Extracted records

········

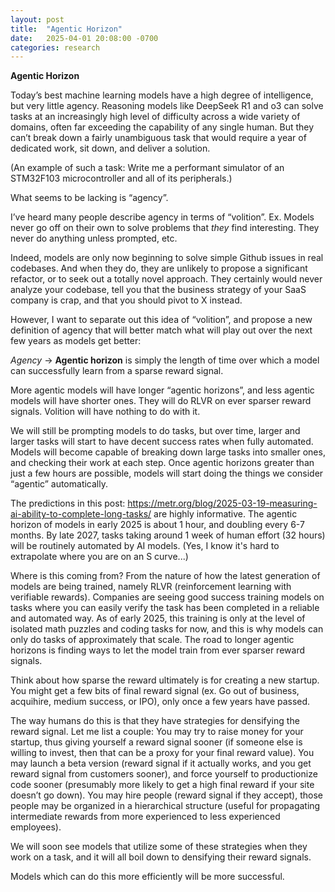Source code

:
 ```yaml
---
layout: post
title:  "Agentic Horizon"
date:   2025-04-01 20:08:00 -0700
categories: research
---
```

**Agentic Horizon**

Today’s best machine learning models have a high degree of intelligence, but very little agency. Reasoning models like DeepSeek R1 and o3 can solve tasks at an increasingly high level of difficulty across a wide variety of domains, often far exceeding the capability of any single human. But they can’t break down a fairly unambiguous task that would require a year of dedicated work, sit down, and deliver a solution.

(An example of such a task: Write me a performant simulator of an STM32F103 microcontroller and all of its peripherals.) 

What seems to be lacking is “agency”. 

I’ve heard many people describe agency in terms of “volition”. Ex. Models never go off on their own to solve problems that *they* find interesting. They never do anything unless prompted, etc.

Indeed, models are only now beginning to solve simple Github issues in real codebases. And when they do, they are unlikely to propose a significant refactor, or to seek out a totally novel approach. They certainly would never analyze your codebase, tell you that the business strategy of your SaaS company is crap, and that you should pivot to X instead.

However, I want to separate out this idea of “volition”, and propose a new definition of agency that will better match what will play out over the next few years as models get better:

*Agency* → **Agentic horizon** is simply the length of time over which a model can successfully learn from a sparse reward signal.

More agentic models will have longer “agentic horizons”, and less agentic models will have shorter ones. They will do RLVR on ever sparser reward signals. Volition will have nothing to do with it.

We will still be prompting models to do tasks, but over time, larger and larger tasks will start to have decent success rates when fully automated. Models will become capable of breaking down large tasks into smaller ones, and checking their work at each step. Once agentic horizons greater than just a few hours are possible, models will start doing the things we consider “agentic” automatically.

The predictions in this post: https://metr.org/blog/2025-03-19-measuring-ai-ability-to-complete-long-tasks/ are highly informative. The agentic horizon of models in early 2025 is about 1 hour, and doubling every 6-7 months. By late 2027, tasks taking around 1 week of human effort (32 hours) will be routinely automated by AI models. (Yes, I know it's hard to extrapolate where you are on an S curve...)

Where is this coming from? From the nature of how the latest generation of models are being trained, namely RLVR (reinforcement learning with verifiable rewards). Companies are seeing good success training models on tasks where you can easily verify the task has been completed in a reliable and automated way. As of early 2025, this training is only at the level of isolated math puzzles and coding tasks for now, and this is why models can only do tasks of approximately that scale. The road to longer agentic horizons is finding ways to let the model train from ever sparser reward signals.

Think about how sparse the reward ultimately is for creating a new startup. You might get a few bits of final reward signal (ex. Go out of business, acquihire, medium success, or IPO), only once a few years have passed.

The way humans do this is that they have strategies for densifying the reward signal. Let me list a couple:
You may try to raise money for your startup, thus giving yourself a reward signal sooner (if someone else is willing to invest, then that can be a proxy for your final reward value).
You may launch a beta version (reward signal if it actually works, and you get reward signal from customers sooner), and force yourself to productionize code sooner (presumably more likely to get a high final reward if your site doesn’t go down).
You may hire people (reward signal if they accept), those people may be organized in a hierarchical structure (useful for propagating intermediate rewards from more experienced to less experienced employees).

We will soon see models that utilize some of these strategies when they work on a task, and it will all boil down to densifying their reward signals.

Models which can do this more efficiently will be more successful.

········

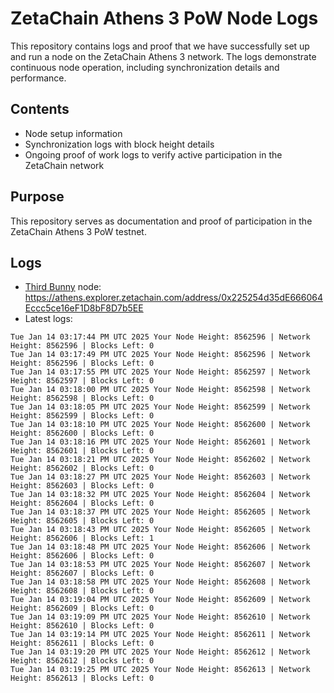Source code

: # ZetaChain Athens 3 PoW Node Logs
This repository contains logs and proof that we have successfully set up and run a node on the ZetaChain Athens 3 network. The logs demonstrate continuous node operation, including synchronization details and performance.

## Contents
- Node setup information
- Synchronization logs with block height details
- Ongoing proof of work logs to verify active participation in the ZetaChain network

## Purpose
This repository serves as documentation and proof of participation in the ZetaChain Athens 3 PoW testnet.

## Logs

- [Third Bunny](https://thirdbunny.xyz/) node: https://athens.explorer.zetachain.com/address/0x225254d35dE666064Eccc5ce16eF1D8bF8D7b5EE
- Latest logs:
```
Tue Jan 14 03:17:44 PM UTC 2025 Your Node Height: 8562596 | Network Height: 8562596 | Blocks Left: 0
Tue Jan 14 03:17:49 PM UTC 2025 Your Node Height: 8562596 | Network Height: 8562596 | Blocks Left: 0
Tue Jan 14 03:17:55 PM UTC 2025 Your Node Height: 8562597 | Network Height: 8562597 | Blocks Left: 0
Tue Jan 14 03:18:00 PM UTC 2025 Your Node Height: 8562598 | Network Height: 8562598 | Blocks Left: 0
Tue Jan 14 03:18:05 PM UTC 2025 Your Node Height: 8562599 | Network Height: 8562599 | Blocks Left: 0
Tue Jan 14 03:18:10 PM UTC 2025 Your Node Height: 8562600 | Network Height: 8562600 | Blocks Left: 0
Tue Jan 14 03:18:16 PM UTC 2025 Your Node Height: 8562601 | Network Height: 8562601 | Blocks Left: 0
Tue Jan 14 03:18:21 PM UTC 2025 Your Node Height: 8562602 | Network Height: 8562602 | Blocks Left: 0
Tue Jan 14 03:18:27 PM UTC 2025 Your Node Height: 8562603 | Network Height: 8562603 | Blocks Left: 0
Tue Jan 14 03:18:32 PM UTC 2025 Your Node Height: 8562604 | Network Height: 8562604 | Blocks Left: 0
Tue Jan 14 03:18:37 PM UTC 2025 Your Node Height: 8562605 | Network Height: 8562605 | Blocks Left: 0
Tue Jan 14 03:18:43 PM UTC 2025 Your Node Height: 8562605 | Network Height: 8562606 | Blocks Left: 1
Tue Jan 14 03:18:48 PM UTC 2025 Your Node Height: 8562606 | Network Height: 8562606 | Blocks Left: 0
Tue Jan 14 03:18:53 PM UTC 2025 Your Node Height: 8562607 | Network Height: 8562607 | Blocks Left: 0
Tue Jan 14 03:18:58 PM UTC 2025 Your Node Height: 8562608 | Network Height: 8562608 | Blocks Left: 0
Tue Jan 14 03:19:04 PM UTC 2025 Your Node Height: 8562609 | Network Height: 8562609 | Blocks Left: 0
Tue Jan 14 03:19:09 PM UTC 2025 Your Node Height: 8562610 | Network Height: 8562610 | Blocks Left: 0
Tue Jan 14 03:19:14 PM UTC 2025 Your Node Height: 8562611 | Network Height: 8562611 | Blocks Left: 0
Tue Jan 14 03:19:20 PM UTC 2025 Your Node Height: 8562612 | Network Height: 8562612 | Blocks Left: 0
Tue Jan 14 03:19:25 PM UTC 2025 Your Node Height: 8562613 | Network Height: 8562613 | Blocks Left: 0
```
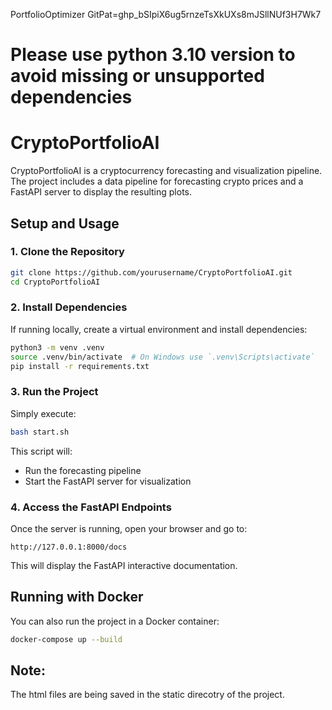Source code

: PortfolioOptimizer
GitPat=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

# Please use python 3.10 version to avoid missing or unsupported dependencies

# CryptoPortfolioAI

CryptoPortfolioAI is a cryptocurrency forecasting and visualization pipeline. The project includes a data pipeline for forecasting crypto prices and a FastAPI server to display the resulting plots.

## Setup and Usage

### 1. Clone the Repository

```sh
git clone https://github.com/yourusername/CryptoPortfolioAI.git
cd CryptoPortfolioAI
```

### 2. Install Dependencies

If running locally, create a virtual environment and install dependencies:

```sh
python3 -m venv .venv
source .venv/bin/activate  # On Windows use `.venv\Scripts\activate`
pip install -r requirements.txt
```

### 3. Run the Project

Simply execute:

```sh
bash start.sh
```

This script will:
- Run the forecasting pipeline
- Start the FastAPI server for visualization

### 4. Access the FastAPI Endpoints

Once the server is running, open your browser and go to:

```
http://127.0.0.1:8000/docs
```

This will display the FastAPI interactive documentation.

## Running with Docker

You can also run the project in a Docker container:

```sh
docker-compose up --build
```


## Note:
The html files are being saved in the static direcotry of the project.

········

TASK GOAL
Wherever the string "documentation" appears in the entries above, list that line.

RESULT OF THE EXERCISE
This repository serves as documentation and proof of participation in the ZetaChain Athens 3 PoW testnet.
This will display the FastAPI interactive documentation.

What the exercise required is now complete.